Flybe has issued a challenge to Alistair Darling ahead of Monday's Pre-Budget Report. Responding to industry speculation that the Chancellor was preparing to impose a further increase to Air Passenger Duty (APD), Flybe reacted by calling upon Mr. Darling to think again.

Published: 24 Nov 2008

Flybe has issued a challenge to Alistair Darling ahead of Monday's Pre-Budget Report. Responding to industry speculation that the Chancellor was preparing to impose a further increase to Air Passenger Duty (APD), Flybe reacted by calling upon Mr. Darling to think again.

Stressing on a approach, which doesn't denote treating "British aviation as a cheap tax grab", the airline has called upon Mr. Darling to support the aviation industry by freezing or lowering the amount of tax taken from hard-pressed holidaymakers and business travellers."

Flybe's chairman and CEO, Jim French said: "The government has spent billions of pounds of taxpayers' money on bailing out the bankers in London and surely now it's the turn of hard-working families who save up for their annual holiday. Slapping a further tax on holiday flights and business travel will be the clearest message yet that the government will support the Square Mile while the UK regions are hung out to dry."

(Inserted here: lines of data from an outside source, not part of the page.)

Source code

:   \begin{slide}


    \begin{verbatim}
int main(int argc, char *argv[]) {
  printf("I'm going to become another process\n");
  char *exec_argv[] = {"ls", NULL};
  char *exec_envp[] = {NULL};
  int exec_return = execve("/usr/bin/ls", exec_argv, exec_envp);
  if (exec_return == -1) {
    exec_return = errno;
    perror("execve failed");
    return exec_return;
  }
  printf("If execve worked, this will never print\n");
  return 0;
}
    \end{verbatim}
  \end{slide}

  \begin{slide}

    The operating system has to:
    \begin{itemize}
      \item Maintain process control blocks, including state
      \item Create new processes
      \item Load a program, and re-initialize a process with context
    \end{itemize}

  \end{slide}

French added: "When the then-Chancellor Gordon Brown doubled APD in March 2007, there was an immediate drop in air travel by some four percent. It cannot be right that, at a time when even the government's own statistics show that aviation is more than covering its climate change costs, the Chancellor piles further pressure on one of the country's most successful industries and places further a burden on suffering UK businesses. Such a move will mean only one thing – fewer passengers and the inevitability of job losses. Remember, airlines have had to contend with record fuel prices, reducing demand and now the collapsing value of the pound which is even more of a problem than the high cost of fuel."